■ Exercise requirements:
When a line in the entries below contains the word "background", copy that line.

■ Exercise inputs:
↓

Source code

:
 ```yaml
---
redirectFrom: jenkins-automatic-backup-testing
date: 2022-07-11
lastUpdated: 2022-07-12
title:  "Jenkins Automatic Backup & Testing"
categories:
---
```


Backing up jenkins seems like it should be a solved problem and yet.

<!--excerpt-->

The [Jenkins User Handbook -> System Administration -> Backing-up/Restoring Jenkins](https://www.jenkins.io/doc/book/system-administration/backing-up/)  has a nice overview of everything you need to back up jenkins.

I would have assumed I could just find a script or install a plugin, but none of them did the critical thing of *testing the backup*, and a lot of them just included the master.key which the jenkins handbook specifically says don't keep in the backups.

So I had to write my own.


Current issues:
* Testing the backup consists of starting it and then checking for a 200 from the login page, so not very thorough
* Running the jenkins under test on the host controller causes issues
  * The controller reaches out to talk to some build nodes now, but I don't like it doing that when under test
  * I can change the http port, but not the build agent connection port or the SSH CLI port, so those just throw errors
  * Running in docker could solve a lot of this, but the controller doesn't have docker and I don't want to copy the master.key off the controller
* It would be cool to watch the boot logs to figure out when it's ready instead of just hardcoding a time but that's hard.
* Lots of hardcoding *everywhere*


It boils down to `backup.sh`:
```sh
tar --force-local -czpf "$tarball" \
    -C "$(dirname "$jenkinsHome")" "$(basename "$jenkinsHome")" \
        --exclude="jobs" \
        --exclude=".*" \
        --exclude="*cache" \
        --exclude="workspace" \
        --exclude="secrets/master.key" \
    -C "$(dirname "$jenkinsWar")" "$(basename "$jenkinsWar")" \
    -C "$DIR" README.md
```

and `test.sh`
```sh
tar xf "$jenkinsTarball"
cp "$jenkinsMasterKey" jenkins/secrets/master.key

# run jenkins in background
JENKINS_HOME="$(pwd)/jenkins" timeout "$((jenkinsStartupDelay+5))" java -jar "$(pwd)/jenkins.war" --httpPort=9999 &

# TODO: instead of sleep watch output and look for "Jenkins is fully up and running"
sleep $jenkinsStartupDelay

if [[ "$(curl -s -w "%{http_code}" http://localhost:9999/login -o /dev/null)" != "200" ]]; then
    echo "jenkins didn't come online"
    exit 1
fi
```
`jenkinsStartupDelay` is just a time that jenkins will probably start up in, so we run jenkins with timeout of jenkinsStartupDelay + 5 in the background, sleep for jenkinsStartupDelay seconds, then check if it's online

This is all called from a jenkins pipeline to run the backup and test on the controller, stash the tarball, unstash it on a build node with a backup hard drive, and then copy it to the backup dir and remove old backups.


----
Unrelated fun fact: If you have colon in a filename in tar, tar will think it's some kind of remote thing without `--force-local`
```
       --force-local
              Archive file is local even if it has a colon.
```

↑

■ Solution for this problem:
# run jenkins in background
`jenkinsStartupDelay` is just a time that jenkins will probably start up in, so we run jenkins with timeout of jenkinsStartupDelay + 5 in the background, sleep for jenkinsStartupDelay seconds, then check if it's online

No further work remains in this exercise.